If you’re researching how to detect server sprawl or storage sprawl, you probably already know they can sap network performance and balloon your hardware and licensing budget. See which strategies for reversing sprawl we’ve seen work well for IT managers, and which haven’t.
Remember the bad old days when setting up a new server took a few weeks to get approvals, requisition and install hardware, load the software and boot it up? Today, if you start winding up a virtual server and eating a Twix bar simultaneously, you can finish both at the same time.
Some amount of server sprawl and/or storage sprawl may be inevitable, given how easy it is now to set up and provision a new guest. But you can gain control of it. We’ve seen the most success with a combination of administrative tactics and a unified approach to network traffic monitoring.

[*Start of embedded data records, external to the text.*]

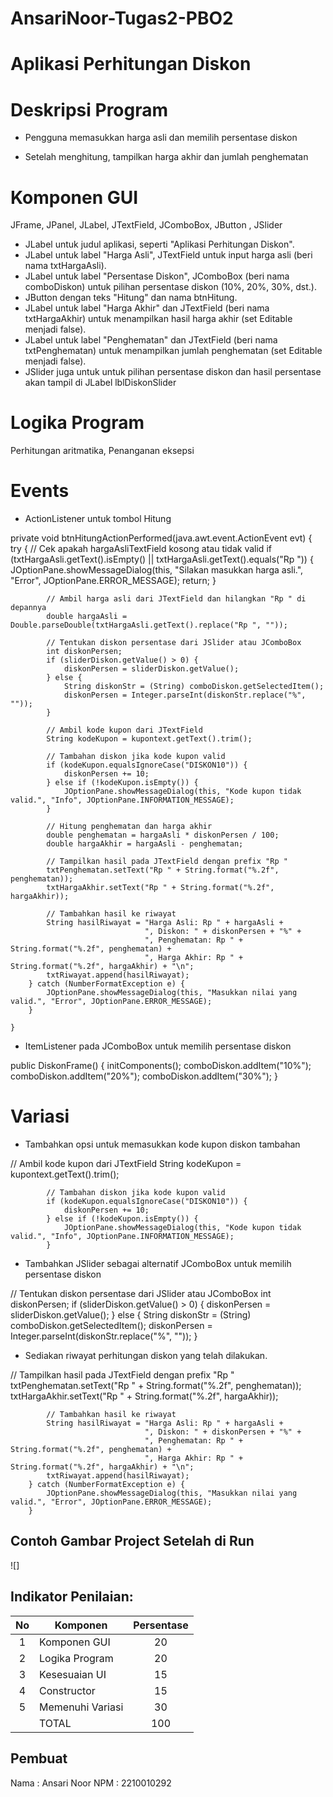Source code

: # AnsariNoor-Tugas2-PBO2
# Aplikasi Perhitungan Diskon

# Deskripsi Program
* Pengguna memasukkan harga asli dan memilih persentase diskon

* Setelah menghitung, tampilkan harga akhir dan jumlah penghematan

# Komponen GUI
JFrame, JPanel, JLabel, JTextField, JComboBox, JButton , JSlider
- JLabel untuk judul aplikasi, seperti "Aplikasi Perhitungan Diskon".
- JLabel untuk label "Harga Asli", JTextField untuk input harga asli (beri nama txtHargaAsli).
- JLabel untuk label "Persentase Diskon", JComboBox (beri nama comboDiskon) untuk pilihan persentase diskon (10%, 20%, 30%, dst.).
- JButton dengan teks "Hitung" dan nama btnHitung.
- JLabel untuk label "Harga Akhir" dan JTextField (beri nama txtHargaAkhir) untuk menampilkan hasil harga akhir (set Editable menjadi false).
- JLabel untuk label "Penghematan" dan JTextField (beri nama txtPenghematan) untuk menampilkan jumlah penghematan (set Editable menjadi false).
- JSlider juga untuk untuk pilihan persentase diskon dan hasil persentase akan tampil di JLabel lblDiskonSlider

# Logika Program
Perhitungan aritmatika, Penanganan eksepsi

# Events
* ActionListener untuk tombol Hitung
 
 private void btnHitungActionPerformed(java.awt.event.ActionEvent evt) {                                          
    try {
            // Cek apakah hargaAsliTextField kosong atau tidak valid
            if (txtHargaAsli.getText().isEmpty() || txtHargaAsli.getText().equals("Rp ")) {
                JOptionPane.showMessageDialog(this, "Silakan masukkan harga asli.", "Error", JOptionPane.ERROR_MESSAGE);
                return;
            }

            // Ambil harga asli dari JTextField dan hilangkan "Rp " di depannya
            double hargaAsli = Double.parseDouble(txtHargaAsli.getText().replace("Rp ", ""));

            // Tentukan diskon persentase dari JSlider atau JComboBox
            int diskonPersen;
            if (sliderDiskon.getValue() > 0) {
                diskonPersen = sliderDiskon.getValue();
            } else {
                String diskonStr = (String) comboDiskon.getSelectedItem();
                diskonPersen = Integer.parseInt(diskonStr.replace("%", ""));
            }

            // Ambil kode kupon dari JTextField
            String kodeKupon = kupontext.getText().trim();

            // Tambahan diskon jika kode kupon valid
            if (kodeKupon.equalsIgnoreCase("DISKON10")) {
                diskonPersen += 10;
            } else if (!kodeKupon.isEmpty()) {
                JOptionPane.showMessageDialog(this, "Kode kupon tidak valid.", "Info", JOptionPane.INFORMATION_MESSAGE);
            }

            // Hitung penghematan dan harga akhir
            double penghematan = hargaAsli * diskonPersen / 100;
            double hargaAkhir = hargaAsli - penghematan;

            // Tampilkan hasil pada JTextField dengan prefix "Rp "
            txtPenghematan.setText("Rp " + String.format("%.2f", penghematan));
            txtHargaAkhir.setText("Rp " + String.format("%.2f", hargaAkhir));

            // Tambahkan hasil ke riwayat
            String hasilRiwayat = "Harga Asli: Rp " + hargaAsli +
                                  ", Diskon: " + diskonPersen + "%" +
                                  ", Penghematan: Rp " + String.format("%.2f", penghematan) +
                                  ", Harga Akhir: Rp " + String.format("%.2f", hargaAkhir) + "\n";
            txtRiwayat.append(hasilRiwayat);
        } catch (NumberFormatException e) {
            JOptionPane.showMessageDialog(this, "Masukkan nilai yang valid.", "Error", JOptionPane.ERROR_MESSAGE);
        }

    }
            
* ItemListener pada JComboBox untuk memilih persentase diskon

public DiskonFrame() {
        initComponents();
        comboDiskon.addItem("10%");
        comboDiskon.addItem("20%");
        comboDiskon.addItem("30%");
    }


# Variasi
* Tambahkan opsi untuk memasukkan kode kupon diskon tambahan

// Ambil kode kupon dari JTextField
            String kodeKupon = kupontext.getText().trim();

            // Tambahan diskon jika kode kupon valid
            if (kodeKupon.equalsIgnoreCase("DISKON10")) {
                diskonPersen += 10;
            } else if (!kodeKupon.isEmpty()) {
                JOptionPane.showMessageDialog(this, "Kode kupon tidak valid.", "Info", JOptionPane.INFORMATION_MESSAGE);
            }

* Tambahkan JSlider sebagai alternatif JComboBox untuk memilih persentase diskon

// Tentukan diskon persentase dari JSlider atau JComboBox
            int diskonPersen;
            if (sliderDiskon.getValue() > 0) {
                diskonPersen = sliderDiskon.getValue();
            } else {
                String diskonStr = (String) comboDiskon.getSelectedItem();
                diskonPersen = Integer.parseInt(diskonStr.replace("%", ""));
            }

* Sediakan riwayat perhitungan diskon yang telah dilakukan.

// Tampilkan hasil pada JTextField dengan prefix "Rp "
            txtPenghematan.setText("Rp " + String.format("%.2f", penghematan));
            txtHargaAkhir.setText("Rp " + String.format("%.2f", hargaAkhir));

            // Tambahkan hasil ke riwayat
            String hasilRiwayat = "Harga Asli: Rp " + hargaAsli +
                                  ", Diskon: " + diskonPersen + "%" +
                                  ", Penghematan: Rp " + String.format("%.2f", penghematan) +
                                  ", Harga Akhir: Rp " + String.format("%.2f", hargaAkhir) + "\n";
            txtRiwayat.append(hasilRiwayat);
        } catch (NumberFormatException e) {
            JOptionPane.showMessageDialog(this, "Masukkan nilai yang valid.", "Error", JOptionPane.ERROR_MESSAGE);
        }


## Contoh Gambar Project Setelah di Run
![]

## Indikator Penilaian:

| No  | Komponen         |  Persentase  |
| :-: | --------------   |   :-----:    |
|  1  | Komponen GUI     |    20    |
|  2  | Logika Program   |    20    |
|  3  | Kesesuaian UI    |    15    |
|  4  | Constructor      |    15    |
|  5  | Memenuhi Variasi |    30    |
|     | TOTAL        | 100 |

## Pembuat

Nama  : Ansari Noor
NPM   : 2210010292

First, a few words about what usually doesn’t work very well for controlling VM sprawl:
A spreadsheet: If you’re tracking VMs manually on a spreadsheet, I hope you’re pretty disciplined in entering updates.
If your tracking is literally manual–post-it notes on the wall or index cards tacked to a cork board–we applaud your can-do, frontier spirit. But it’s time to fire up the Flux Capacitor and come back to the future.
A wrangler: “Hey, who set this up?” “Did you guys configure this?” “Who built this?” “Are you still using this?”
Asking these types of questions repeatedly, trying to track down who owns which VM, isn’t an effective use of a valuable IT pro’s time. Even when it works, it doesn’t address sprawl’s root causes.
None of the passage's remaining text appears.